Ces liens forts qui nous unissent
Plus de quatre-vingts objets et photographies sont présentés du 4 juillet au 7 novembre prochain à l’Historial de la Vendée, aux Lucs-sur-Boulogne, dans le cadre de l’exposition "Vendée-Madagascar, ces liens qui nous unissent".
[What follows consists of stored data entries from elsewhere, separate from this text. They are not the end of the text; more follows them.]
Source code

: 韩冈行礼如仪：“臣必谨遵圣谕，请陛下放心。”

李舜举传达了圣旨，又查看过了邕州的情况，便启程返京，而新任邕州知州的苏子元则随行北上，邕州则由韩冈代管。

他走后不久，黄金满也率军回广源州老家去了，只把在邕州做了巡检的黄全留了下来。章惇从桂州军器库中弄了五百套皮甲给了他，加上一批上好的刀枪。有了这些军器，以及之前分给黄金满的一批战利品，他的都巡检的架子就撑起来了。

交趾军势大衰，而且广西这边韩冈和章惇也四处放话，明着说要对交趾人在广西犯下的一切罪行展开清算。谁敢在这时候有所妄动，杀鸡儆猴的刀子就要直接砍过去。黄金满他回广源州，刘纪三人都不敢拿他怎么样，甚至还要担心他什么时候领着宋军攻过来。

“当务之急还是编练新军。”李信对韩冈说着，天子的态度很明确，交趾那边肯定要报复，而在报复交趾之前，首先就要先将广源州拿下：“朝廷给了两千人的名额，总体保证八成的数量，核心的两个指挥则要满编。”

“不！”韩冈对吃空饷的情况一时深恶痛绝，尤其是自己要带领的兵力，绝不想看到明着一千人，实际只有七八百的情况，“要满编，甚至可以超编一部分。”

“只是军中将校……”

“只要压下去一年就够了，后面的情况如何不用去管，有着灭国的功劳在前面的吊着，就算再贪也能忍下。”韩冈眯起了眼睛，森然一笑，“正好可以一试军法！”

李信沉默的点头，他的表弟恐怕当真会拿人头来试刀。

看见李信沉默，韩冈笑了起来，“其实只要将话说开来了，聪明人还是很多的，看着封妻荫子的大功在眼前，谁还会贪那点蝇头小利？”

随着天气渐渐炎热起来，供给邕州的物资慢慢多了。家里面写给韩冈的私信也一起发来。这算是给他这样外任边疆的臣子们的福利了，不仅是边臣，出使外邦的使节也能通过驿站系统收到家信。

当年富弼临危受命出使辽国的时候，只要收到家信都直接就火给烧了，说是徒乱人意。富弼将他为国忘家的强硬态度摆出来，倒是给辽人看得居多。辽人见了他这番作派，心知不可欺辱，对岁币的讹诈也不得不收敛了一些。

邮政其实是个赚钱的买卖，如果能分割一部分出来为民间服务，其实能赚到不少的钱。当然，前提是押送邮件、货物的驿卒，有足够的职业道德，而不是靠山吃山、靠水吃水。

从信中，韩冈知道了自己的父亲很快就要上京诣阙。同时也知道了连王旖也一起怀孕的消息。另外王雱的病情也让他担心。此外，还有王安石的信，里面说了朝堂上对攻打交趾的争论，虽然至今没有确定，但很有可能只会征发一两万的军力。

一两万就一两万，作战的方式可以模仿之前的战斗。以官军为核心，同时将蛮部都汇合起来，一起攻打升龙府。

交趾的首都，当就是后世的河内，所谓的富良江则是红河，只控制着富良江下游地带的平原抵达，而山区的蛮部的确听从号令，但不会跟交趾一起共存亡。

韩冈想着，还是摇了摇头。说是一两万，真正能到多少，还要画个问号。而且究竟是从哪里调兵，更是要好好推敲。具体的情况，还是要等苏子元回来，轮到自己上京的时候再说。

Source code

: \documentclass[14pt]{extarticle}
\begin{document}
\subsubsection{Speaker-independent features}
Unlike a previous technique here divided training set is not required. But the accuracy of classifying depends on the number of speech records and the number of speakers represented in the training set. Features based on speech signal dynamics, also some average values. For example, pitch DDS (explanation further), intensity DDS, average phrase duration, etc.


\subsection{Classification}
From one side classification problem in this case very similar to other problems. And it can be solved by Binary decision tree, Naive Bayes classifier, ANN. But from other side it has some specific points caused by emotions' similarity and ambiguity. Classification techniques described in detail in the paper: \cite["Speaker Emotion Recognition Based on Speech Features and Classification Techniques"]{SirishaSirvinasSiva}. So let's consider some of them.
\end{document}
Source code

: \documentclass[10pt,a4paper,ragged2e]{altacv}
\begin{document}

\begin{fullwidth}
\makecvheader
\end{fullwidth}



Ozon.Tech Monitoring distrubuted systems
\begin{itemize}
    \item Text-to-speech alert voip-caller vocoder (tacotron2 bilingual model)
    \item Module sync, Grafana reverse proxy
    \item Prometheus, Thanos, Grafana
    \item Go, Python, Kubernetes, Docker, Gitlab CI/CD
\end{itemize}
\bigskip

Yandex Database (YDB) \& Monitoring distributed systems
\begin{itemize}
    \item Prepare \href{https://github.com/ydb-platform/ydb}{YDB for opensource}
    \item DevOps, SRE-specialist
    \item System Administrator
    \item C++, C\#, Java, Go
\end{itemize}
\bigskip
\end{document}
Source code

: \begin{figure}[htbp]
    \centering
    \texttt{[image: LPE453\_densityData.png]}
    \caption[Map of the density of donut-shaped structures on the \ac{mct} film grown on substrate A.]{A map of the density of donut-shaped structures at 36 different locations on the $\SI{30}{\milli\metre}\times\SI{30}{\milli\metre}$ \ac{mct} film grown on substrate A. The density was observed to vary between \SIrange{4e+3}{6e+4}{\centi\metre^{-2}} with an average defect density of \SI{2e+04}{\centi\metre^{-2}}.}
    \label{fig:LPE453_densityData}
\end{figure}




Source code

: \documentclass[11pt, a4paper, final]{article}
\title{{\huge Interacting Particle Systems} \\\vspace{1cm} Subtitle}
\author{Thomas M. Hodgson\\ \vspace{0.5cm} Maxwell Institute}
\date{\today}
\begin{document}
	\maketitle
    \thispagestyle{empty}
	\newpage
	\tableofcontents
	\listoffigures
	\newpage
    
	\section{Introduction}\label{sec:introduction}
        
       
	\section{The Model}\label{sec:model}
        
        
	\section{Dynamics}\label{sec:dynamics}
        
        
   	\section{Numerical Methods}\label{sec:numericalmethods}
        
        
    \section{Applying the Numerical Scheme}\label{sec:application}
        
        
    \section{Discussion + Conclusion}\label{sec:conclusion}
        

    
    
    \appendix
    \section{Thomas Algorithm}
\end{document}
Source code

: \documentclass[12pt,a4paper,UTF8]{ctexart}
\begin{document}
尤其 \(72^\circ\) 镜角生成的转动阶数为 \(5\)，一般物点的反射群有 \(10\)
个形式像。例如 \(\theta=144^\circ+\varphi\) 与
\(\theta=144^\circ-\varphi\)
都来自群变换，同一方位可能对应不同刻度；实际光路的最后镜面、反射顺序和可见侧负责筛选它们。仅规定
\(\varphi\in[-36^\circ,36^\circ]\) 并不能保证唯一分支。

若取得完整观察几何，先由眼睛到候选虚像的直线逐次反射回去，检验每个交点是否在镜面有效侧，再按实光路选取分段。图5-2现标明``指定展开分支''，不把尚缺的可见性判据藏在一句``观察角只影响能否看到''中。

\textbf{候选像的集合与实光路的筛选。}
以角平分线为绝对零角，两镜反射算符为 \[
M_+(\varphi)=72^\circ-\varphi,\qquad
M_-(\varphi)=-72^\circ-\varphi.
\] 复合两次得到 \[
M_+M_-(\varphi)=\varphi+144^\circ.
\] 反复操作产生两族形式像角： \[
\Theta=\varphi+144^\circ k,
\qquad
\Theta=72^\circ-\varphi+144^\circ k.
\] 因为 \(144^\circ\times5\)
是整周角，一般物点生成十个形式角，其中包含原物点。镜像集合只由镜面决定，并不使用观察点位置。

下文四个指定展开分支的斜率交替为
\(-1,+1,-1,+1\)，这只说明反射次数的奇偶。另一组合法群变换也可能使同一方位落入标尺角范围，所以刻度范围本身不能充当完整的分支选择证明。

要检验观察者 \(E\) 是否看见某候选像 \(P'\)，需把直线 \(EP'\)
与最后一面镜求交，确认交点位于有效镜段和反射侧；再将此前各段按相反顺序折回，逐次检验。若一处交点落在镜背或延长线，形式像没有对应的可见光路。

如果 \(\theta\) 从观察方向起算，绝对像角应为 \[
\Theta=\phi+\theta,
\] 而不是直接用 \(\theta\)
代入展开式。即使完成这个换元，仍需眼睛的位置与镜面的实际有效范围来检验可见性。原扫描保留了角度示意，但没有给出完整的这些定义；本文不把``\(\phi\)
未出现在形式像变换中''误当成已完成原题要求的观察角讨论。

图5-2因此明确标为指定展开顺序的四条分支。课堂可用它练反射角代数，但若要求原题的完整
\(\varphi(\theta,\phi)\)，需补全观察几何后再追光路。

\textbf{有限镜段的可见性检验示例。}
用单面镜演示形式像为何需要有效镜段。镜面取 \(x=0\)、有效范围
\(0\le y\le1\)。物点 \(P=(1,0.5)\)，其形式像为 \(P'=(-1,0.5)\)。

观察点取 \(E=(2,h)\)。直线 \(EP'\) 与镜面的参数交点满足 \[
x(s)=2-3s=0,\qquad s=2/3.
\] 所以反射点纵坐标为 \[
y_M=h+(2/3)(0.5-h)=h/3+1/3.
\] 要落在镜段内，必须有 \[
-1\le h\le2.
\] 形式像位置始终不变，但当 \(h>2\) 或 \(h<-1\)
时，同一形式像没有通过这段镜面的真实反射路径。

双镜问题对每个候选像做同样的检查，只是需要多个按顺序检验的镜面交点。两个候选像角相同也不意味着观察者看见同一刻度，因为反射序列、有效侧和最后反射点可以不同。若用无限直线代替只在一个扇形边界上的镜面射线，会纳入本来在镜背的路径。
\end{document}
« Le père Pedro, ami de la Vendée, est un des piliers de cette amitié vendéo-malgache, souligne Dominique Souchet, président de la commission des affaires culturelles et de la coopération, au Conseil général. Il était en Vendée, le jour de l’ouverture de cette exposition qui marque aussi le lancement de l’année malgache en Vendée grâce au Conseil général de la Vendée. »
Le visiteur se laisse entraîner dans ce voyage dans le temps, à la rencontre de ces hommes, parmi lesquels des Vendéens, navigateurs et missionnaires, qui ont marqué l’Histoire de Madagascar, l’Île Rouge.
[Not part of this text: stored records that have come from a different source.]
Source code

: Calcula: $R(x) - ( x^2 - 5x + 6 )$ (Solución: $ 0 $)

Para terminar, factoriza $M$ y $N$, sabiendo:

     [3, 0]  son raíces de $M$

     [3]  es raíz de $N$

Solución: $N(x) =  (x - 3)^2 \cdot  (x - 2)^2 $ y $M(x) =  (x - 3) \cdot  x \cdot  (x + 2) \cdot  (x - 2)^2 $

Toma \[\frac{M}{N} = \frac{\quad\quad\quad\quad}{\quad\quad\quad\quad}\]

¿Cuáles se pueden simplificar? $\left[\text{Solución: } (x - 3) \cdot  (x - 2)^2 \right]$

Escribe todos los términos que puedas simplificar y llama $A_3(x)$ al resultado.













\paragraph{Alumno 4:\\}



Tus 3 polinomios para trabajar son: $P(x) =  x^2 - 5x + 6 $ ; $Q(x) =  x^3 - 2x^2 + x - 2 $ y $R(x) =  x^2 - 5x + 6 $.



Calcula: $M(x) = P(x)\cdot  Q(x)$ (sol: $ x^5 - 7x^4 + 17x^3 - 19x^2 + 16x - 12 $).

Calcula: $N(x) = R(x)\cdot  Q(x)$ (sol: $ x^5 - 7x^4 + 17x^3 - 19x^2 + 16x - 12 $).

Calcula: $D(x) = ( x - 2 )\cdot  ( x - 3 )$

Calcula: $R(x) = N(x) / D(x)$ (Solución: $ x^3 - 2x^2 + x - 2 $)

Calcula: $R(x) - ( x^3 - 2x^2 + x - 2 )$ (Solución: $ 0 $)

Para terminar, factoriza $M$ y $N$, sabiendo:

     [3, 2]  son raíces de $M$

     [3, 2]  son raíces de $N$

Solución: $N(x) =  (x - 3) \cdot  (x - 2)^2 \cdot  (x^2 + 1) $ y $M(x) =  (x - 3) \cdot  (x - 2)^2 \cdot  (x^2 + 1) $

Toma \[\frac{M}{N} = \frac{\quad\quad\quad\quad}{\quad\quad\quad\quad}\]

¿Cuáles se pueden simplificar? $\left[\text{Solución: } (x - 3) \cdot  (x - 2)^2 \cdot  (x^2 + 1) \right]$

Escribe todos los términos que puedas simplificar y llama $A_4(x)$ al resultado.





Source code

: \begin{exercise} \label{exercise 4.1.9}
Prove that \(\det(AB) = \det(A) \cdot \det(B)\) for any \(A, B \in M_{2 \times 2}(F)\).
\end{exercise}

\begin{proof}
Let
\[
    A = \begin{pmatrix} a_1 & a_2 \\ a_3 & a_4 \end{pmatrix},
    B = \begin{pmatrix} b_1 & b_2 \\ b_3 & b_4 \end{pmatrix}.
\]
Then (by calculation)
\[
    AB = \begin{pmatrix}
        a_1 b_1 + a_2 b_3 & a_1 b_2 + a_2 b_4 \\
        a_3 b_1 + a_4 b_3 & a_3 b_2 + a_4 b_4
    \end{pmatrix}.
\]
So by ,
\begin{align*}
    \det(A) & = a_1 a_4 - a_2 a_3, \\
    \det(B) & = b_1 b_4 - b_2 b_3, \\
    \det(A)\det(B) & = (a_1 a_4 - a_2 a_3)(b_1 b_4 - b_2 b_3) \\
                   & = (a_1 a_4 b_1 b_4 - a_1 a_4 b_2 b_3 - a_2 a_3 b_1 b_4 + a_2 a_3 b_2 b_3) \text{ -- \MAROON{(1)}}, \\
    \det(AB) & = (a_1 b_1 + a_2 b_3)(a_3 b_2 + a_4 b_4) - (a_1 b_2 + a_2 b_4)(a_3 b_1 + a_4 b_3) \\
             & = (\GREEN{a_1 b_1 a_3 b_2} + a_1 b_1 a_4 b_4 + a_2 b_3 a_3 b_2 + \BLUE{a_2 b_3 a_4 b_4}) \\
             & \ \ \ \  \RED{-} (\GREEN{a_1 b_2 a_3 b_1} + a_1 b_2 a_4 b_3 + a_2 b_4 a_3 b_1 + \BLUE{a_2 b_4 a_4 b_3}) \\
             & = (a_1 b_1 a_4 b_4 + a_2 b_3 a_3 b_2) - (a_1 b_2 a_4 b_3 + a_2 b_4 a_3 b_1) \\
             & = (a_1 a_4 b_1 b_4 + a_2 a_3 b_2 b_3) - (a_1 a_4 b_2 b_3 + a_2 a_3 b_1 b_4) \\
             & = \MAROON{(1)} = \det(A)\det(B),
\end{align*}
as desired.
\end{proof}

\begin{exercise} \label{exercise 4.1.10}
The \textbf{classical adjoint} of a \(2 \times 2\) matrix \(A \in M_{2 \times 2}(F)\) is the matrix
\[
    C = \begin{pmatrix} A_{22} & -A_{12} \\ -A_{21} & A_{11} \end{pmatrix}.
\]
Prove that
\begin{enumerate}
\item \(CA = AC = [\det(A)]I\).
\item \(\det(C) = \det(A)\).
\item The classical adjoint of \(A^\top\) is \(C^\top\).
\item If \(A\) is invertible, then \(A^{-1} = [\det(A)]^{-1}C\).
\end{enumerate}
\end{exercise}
Le Vendéen Gilles de la Roche Saint André ouvre la route
Parmi ces Vendéens, il y a les pionniers, à l’instar de Gilles de la Roche Saint André. Ce chef d’escadre des armées navales, originaire de Treize-Septiers où il naquit en 1621, est l’un des premiers à avoir planté le drapeau français sur l’Ile Rouge.
Monté à bord de « La Duchesse », il commanda la flottille qui devait les conduire, lui et ses hommes, à Madagascar.
Les visiteurs pourront notamment s’attarder sur l’acte de baptême : lors d’une de ses expéditions, Gilles de la Roche Saint André ramena en effet avec lui en Vendée un autochtone malgache. Ce dernier a été baptisé à Montaigu, en 1664.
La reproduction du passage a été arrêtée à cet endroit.